Always Processing

Rust API Bindings: Core Foundation Signed/Unsigned Conversion

Small green and blue images swirling around in a vortex. The scene is somehow both chaotic and orderly.

Handling CFIndex/usize (signed/unsigned) conversion is important in crafting idiomatic Rust API bindings. I looked at how Apple handled this conversion between Core Foundation and Foundation, and between Foundation and Swift to help inform the direction for my Core Foundation crate.

Core Foundation’s canonical index type and size type, CFIndex, is signed. Foundation’s canonical index type and size type, NSUInteger, is unsigned, and Rust’s canonical type, usize, is unsigned too.

Handling CFIndex/usize (signed/unsigned) conversion is important in crafting idiomatic Rust API bindings.
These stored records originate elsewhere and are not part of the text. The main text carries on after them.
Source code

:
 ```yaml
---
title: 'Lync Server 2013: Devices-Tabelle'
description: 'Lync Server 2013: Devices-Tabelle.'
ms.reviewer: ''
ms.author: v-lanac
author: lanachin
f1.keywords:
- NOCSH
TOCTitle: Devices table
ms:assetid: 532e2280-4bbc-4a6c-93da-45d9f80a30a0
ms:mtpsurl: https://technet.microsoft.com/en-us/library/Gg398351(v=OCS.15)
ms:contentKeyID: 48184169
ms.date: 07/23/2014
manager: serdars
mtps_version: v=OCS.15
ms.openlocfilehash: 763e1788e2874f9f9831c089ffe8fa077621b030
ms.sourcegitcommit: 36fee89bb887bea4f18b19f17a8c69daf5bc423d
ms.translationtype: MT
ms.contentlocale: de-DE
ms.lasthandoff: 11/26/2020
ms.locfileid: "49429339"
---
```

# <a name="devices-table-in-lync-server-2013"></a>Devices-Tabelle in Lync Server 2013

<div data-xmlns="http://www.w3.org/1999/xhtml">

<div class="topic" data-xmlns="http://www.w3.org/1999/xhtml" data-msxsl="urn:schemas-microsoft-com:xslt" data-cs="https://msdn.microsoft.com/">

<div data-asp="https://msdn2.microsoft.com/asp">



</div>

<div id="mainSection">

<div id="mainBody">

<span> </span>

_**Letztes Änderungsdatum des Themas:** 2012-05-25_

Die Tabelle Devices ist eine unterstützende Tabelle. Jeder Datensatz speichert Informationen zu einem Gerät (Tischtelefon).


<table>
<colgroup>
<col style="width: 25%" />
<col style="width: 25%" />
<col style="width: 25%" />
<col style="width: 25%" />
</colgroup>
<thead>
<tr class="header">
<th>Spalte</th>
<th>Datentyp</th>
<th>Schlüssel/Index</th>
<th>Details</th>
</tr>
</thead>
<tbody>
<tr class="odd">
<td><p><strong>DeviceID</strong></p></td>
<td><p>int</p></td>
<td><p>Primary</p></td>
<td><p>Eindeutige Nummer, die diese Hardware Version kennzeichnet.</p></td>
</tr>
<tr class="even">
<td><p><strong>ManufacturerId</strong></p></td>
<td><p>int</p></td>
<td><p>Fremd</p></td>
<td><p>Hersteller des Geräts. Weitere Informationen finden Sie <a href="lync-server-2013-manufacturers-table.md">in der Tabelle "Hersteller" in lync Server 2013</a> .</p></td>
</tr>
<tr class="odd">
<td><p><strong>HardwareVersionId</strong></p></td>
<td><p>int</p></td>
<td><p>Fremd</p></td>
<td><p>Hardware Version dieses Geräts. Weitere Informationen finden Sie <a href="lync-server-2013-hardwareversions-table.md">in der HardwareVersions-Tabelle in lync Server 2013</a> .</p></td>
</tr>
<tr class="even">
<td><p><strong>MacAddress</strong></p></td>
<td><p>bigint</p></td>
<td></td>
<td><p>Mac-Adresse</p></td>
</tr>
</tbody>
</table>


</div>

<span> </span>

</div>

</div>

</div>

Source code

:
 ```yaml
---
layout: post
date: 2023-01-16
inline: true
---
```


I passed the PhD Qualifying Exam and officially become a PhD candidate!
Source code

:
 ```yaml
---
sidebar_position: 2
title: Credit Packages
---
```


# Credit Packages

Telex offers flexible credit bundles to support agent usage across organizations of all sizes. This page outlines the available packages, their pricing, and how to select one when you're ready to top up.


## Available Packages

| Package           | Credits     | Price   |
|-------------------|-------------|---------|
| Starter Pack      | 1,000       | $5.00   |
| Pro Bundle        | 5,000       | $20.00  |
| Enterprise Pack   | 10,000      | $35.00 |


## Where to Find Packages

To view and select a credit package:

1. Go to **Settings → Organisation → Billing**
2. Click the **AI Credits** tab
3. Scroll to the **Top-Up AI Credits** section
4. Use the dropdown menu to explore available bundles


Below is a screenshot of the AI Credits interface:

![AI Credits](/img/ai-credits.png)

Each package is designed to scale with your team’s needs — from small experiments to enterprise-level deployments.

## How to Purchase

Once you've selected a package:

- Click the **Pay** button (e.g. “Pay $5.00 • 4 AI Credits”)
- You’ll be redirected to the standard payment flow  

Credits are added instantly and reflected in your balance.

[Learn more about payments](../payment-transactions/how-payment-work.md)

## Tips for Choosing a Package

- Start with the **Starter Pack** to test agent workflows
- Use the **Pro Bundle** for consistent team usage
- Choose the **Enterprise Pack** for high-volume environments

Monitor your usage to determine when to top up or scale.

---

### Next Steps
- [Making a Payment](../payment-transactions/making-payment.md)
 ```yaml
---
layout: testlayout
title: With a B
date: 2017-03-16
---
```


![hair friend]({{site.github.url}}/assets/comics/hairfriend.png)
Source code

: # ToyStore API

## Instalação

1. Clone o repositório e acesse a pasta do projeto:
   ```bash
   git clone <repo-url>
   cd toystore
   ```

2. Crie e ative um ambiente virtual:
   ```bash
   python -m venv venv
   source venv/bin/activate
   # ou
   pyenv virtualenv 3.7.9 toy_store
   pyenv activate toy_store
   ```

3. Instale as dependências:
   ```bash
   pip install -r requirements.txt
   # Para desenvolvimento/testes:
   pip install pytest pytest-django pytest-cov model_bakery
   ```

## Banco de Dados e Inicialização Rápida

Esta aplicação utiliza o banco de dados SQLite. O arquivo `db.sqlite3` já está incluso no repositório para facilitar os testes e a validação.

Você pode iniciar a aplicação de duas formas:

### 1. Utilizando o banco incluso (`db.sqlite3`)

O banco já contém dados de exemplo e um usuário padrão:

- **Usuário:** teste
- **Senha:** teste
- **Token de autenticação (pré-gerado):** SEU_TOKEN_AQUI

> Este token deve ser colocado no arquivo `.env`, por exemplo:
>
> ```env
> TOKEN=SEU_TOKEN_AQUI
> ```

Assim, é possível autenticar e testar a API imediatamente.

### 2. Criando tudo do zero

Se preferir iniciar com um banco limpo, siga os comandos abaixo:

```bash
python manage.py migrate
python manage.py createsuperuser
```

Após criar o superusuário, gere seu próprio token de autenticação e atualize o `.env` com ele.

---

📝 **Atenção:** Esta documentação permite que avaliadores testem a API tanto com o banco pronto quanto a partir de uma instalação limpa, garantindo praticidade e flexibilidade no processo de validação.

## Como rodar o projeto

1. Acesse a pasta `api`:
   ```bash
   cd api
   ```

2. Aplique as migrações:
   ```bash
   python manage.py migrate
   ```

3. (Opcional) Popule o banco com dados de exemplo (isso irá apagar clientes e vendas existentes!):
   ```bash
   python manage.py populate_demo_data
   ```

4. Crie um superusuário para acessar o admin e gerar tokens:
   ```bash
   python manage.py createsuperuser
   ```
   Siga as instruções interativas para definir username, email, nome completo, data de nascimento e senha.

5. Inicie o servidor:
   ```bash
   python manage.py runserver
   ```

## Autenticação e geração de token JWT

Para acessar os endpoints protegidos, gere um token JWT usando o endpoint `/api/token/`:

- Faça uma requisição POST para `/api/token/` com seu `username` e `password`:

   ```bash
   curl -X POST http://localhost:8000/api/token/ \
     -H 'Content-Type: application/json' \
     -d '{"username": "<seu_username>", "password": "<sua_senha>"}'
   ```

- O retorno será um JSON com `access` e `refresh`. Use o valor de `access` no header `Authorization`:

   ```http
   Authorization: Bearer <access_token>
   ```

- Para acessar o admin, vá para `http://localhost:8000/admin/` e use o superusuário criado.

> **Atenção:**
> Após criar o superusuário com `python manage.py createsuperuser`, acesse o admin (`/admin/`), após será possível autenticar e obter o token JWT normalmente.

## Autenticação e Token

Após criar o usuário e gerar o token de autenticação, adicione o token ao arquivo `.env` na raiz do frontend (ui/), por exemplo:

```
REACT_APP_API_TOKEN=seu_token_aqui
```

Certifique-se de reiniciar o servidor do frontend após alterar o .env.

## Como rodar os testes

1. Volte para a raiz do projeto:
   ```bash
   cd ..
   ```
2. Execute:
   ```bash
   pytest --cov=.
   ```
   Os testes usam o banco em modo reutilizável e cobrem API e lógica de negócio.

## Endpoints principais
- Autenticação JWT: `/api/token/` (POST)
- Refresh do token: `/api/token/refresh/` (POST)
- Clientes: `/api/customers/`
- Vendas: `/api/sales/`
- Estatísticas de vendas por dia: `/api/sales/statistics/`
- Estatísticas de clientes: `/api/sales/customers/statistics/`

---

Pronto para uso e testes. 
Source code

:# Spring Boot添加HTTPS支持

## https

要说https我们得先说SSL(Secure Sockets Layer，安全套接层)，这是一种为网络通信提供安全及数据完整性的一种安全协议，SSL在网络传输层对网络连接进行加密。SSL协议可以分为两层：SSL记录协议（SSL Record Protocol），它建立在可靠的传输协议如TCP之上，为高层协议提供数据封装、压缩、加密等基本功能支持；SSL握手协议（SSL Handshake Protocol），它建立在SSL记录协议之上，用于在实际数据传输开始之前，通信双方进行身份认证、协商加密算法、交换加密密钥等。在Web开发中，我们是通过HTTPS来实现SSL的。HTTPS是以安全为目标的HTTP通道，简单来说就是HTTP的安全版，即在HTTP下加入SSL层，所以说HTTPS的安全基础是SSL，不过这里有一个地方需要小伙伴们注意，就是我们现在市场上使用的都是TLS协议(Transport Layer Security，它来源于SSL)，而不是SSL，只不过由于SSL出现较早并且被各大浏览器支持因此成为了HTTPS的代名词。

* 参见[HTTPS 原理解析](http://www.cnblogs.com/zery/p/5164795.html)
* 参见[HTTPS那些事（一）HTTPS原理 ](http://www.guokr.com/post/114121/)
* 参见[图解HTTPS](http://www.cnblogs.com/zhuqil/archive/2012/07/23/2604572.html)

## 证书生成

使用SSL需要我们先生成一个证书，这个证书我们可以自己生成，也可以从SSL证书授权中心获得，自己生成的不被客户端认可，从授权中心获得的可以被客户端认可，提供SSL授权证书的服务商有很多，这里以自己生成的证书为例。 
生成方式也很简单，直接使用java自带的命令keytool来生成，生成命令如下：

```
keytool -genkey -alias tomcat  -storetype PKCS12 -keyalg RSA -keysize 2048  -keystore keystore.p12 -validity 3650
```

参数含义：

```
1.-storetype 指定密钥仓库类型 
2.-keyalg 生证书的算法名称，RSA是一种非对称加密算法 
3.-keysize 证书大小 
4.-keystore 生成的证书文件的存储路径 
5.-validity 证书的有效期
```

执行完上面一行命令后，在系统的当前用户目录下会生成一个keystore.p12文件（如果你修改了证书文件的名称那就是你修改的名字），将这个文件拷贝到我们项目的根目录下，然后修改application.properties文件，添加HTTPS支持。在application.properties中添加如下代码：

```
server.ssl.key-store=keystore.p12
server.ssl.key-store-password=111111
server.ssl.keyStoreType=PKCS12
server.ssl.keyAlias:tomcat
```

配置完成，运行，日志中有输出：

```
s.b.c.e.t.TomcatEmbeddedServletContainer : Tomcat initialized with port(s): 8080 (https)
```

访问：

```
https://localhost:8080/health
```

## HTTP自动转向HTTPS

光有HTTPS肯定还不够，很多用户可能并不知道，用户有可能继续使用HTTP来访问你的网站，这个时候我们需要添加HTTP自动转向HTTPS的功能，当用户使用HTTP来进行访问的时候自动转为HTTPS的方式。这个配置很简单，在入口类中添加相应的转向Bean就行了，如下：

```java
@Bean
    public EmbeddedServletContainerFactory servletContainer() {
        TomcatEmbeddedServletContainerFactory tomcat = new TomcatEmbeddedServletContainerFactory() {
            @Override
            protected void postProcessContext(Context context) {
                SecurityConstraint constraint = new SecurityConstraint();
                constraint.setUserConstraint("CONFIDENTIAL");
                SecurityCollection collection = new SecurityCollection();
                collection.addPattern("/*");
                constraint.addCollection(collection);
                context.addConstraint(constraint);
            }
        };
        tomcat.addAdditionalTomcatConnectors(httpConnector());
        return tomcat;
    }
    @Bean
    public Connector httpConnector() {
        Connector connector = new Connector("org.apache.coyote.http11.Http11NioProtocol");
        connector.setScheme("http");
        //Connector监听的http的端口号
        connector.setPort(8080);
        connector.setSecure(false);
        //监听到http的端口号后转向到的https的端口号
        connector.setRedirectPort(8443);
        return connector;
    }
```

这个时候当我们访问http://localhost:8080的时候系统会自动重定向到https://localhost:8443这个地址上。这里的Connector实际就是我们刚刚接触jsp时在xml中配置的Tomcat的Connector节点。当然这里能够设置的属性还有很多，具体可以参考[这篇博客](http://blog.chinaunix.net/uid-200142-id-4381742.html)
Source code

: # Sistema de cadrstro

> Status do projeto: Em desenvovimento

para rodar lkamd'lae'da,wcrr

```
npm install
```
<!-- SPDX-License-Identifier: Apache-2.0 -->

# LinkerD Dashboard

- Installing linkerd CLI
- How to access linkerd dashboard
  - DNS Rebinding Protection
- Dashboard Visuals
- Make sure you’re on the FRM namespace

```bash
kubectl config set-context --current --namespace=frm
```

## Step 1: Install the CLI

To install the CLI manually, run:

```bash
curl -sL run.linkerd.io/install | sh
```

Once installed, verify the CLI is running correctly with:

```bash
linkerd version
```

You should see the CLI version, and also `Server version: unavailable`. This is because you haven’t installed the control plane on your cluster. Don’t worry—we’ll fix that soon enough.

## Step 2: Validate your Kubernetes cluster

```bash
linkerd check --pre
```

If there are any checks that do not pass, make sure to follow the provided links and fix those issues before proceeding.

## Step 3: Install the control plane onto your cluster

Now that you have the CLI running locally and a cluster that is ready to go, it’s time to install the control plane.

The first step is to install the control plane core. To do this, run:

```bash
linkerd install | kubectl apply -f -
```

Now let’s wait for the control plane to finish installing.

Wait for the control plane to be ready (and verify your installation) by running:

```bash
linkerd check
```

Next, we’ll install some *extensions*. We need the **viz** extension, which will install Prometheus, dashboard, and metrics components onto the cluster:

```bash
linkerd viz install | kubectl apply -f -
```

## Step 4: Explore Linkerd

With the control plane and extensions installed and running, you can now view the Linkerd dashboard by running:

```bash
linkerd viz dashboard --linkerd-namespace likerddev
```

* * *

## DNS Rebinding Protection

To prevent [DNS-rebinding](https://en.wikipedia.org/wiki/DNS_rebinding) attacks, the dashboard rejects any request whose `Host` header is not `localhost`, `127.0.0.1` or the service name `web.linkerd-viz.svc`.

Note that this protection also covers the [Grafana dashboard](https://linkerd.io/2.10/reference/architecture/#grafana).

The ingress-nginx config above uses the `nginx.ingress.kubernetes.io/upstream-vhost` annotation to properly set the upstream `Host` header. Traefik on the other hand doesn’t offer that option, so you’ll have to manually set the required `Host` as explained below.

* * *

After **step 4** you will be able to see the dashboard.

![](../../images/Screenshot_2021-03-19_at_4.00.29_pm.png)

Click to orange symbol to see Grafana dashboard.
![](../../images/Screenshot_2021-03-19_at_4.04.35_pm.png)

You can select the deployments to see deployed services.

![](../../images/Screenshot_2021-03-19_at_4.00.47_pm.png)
Before implementing an approach for my crate, I looked at how Apple handled this problem for Core Foundation↔Foundation and Foundation↔Swift to understand how they balanced performance (an unchecked bit cast) with correctness (detect and handle a sign change).

Toll-Free Bridging Approach

Many Core Foundation and Foundation types are interchangeable. CFIndex is used throughout Core Foundation, while Foundation’s equivalent interface uses NSUInteger. I don’t have access to the Foundation source code, but in peeking at the assembly (examples below), it seems Foundation effectively uses an unchecked bit cast when converting between CFIndex and NSUInteger—the values pass through without detection of a potential sign change. So, integer values with the bit at 1 << sizeof(size_t) * 8 - 1 set to 1 will be negative in the Core Foundation interface but positive in the Foundation interface.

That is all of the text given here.